- Exercise prompt -
Restate the records so that not a single word differs.

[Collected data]
────
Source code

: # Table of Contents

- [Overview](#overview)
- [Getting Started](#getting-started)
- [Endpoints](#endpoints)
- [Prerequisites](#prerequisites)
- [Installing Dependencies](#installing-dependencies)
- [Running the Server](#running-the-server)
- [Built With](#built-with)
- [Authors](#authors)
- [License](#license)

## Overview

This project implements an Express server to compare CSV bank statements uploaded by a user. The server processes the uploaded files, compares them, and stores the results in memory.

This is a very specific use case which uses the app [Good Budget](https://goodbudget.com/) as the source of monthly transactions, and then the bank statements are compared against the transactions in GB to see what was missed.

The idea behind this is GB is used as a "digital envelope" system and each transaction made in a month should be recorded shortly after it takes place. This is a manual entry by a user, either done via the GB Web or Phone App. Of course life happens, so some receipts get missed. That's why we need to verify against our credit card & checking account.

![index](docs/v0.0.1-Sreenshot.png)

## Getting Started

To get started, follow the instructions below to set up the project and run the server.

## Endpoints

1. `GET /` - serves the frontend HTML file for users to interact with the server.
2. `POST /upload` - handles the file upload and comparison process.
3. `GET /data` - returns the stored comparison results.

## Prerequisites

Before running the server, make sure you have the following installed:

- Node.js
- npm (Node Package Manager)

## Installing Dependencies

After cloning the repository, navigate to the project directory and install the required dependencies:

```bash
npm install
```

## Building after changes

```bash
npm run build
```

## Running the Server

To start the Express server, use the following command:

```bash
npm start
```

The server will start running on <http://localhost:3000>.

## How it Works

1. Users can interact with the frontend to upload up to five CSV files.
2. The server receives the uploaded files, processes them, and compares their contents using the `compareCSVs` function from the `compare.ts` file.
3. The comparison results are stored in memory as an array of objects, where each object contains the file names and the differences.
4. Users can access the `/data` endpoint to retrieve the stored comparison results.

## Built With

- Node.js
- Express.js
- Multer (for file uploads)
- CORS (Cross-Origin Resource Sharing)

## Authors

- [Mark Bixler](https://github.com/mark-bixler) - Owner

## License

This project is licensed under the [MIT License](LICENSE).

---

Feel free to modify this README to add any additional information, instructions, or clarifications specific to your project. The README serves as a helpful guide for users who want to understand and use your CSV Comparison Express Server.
────
- Solution to the problem -
Source code

: # Table of Contents

- [Overview](#overview)
- [Getting Started](#getting-started)
- [Endpoints](#endpoints)
- [Prerequisites](#prerequisites)
- [Installing Dependencies](#installing-dependencies)
- [Running the Server](#running-the-server)
- [Built With](#built-with)
- [Authors](#authors)
- [License](#license)

## Overview

This project implements an Express server to compare CSV bank statements uploaded by a user. The server processes the uploaded files, compares them, and stores the results in memory.

This is a very specific use case which uses the app [Good Budget](https://goodbudget.com/) as the source of monthly transactions, and then the bank statements are compared against the transactions in GB to see what was missed.

The idea behind this is GB is used as a "digital envelope" system and each transaction made in a month should be recorded shortly after it takes place. This is a manual entry by a user, either done via the GB Web or Phone App. Of course life happens, so some receipts get missed. That's why we need to verify against our credit card & checking account.

![index](docs/v0.0.1-Sreenshot.png)

## Getting Started

To get started, follow the instructions below to set up the project and run the server.

## Endpoints

1. `GET /` - serves the frontend HTML file for users to interact with the server.
2. `POST /upload` - handles the file upload and comparison process.
3. `GET /data` - returns the stored comparison results.

## Prerequisites

Before running the server, make sure you have the following installed:

- Node.js
- npm (Node Package Manager)

## Installing Dependencies

After cloning the repository, navigate to the project directory and install the required dependencies:

```bash
npm install
```

## Building after changes

```bash
npm run build
```

## Running the Server

To start the Express server, use the following command:

```bash
npm start
```

The server will start running on <http://localhost:3000>.

## How it Works

1. Users can interact with the frontend to upload up to five CSV files.
2. The server receives the uploaded files, processes them, and compares their contents using the `compareCSVs` function from the `compare.ts` file.
3. The comparison results are stored in memory as an array of objects, where each object contains the file names and the differences.
4. Users can access the `/data` endpoint to retrieve the stored comparison results.

## Built With

- Node.js
- Express.js
- Multer (for file uploads)
- CORS (Cross-Origin Resource Sharing)

## Authors

- [Mark Bixler](https://github.com/mark-bixler) - Owner

## License

This project is licensed under the [MIT License](LICENSE).

---

Feel free to modify this README to add any additional information, instructions, or clarifications specific to your project. The README serves as a helpful guide for users who want to understand and use your CSV Comparison Express Server.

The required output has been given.